● **How to complete this task**:
Please retype the listing below exactly, from its opening line through the line where "Agregar un cluster" appears.

● **Records shown**:
++++

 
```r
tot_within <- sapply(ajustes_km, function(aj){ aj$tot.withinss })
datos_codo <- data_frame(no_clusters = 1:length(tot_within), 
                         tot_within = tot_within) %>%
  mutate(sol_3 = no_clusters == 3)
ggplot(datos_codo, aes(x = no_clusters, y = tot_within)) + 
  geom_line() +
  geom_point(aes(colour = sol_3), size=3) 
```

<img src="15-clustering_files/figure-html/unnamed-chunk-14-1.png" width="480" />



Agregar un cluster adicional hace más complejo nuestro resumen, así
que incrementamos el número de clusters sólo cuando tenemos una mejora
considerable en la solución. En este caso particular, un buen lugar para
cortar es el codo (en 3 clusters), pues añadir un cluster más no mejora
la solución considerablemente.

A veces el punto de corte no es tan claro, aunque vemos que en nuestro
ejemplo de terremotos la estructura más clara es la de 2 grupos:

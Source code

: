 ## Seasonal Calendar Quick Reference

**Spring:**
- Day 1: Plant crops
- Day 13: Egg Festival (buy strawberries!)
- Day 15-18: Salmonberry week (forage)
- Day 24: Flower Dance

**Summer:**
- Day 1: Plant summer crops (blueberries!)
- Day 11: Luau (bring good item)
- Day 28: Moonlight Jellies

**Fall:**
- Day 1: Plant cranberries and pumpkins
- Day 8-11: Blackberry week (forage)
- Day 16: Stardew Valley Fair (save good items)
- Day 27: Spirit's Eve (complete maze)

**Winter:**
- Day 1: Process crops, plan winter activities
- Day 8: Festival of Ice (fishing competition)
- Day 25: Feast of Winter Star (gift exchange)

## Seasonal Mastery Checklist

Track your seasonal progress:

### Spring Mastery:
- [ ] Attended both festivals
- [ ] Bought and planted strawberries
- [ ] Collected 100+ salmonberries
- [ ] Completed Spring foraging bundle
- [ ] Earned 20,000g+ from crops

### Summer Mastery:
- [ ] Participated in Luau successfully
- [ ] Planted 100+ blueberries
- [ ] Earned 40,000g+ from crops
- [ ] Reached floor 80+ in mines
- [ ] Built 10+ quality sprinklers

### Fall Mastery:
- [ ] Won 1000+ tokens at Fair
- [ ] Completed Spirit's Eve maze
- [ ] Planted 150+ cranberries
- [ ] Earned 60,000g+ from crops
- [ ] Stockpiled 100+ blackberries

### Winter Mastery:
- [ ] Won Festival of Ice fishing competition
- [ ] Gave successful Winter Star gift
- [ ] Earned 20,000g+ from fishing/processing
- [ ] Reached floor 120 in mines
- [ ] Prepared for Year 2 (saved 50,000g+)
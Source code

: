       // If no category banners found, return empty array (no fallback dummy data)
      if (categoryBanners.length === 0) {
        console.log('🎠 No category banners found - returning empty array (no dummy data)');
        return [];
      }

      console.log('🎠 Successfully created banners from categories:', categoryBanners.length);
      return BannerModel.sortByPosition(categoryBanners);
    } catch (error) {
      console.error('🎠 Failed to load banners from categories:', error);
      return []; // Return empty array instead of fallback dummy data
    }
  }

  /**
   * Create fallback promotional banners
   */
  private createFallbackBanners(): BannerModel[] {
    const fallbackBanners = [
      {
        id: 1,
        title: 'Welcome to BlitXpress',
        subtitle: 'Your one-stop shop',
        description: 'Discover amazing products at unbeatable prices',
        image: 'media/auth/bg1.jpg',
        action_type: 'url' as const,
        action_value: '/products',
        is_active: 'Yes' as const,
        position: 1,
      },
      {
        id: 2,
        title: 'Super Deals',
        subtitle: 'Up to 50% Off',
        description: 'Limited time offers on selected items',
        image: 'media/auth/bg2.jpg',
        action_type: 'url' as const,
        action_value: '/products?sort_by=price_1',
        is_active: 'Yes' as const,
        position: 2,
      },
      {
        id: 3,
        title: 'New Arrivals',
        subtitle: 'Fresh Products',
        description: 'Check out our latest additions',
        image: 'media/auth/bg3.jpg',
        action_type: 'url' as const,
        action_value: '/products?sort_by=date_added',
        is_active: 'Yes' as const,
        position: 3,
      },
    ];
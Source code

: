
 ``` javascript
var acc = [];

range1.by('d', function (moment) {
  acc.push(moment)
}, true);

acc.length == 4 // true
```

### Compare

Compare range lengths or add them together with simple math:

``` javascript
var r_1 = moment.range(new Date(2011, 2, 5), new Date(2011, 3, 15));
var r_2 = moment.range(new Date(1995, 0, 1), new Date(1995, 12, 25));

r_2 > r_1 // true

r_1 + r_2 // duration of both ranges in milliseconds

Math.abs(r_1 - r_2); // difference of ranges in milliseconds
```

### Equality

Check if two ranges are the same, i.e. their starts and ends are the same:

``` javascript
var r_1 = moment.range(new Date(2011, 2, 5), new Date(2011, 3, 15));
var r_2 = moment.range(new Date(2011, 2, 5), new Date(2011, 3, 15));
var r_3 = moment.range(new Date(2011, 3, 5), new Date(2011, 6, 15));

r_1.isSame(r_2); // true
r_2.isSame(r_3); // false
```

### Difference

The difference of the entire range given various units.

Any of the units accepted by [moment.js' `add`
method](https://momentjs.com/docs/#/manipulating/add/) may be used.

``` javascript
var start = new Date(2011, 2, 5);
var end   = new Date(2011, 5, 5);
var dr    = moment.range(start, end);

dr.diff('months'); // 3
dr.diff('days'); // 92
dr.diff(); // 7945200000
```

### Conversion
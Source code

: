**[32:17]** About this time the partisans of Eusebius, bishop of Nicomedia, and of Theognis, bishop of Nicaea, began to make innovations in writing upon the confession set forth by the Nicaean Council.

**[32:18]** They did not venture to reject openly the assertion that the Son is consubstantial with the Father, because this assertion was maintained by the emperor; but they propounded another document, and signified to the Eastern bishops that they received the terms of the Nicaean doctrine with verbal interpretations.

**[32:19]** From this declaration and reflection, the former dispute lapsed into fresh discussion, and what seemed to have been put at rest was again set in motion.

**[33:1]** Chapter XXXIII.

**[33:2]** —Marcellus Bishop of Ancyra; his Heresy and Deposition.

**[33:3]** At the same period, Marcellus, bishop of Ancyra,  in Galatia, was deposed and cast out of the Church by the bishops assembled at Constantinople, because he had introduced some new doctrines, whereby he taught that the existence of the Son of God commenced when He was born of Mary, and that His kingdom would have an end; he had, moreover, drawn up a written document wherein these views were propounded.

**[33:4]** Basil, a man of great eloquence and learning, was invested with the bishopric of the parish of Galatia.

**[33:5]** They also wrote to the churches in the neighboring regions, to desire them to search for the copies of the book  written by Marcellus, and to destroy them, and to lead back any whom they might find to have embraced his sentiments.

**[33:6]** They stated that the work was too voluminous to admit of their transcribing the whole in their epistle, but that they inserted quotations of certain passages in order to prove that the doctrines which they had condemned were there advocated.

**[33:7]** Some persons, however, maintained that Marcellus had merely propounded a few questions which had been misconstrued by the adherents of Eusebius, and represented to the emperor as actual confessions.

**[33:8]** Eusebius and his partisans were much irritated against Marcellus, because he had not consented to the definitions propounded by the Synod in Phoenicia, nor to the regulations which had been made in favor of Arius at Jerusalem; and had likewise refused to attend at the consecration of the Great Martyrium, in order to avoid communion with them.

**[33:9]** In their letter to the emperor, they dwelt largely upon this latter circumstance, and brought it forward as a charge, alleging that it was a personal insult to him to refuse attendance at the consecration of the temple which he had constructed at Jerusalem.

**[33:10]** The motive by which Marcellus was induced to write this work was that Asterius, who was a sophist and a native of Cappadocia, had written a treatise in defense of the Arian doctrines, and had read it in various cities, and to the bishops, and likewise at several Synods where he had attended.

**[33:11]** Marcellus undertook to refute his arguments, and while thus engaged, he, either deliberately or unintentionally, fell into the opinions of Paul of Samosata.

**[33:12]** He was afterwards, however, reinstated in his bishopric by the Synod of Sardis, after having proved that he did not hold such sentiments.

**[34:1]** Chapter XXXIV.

++++

● **Answer section**:
```r
tot_within <- sapply(ajustes_km, function(aj){ aj$tot.withinss })
datos_codo <- data_frame(no_clusters = 1:length(tot_within), 
                         tot_within = tot_within) %>%
  mutate(sol_3 = no_clusters == 3)
ggplot(datos_codo, aes(x = no_clusters, y = tot_within)) + 
  geom_line() +
  geom_point(aes(colour = sol_3), size=3) 
```

<img src="15-clustering_files/figure-html/unnamed-chunk-14-1.png" width="480" />



Agregar un cluster adicional hace más complejo nuestro resumen, así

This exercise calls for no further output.